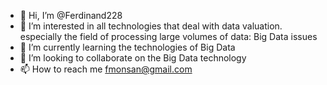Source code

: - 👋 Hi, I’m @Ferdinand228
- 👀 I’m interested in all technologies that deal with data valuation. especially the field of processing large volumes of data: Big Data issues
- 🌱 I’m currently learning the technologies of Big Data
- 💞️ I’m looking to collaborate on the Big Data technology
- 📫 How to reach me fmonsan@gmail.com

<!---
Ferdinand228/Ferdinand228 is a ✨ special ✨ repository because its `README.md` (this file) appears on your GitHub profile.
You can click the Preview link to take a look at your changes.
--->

________________

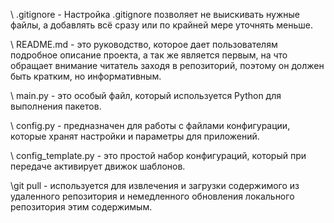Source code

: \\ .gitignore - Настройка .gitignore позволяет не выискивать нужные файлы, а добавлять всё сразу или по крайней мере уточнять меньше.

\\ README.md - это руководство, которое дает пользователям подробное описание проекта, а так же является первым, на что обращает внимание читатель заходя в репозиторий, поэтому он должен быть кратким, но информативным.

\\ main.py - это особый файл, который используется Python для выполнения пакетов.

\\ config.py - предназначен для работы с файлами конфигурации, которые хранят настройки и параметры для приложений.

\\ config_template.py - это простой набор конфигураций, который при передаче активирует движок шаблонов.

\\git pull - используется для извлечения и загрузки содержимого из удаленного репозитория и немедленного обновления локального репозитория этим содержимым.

________________

■ The task
Copy each line above where the string "README" occurs.

■ Output for this task
Ferdinand228/Ferdinand228 is a ✨ special ✨ repository because its `README.md` (this file) appears on your GitHub profile.
\\ README.md - это руководство, которое дает пользователям подробное описание проекта, а так же является первым, на что обращает внимание читатель заходя в репозиторий, поэтому он должен быть кратким, но информативным.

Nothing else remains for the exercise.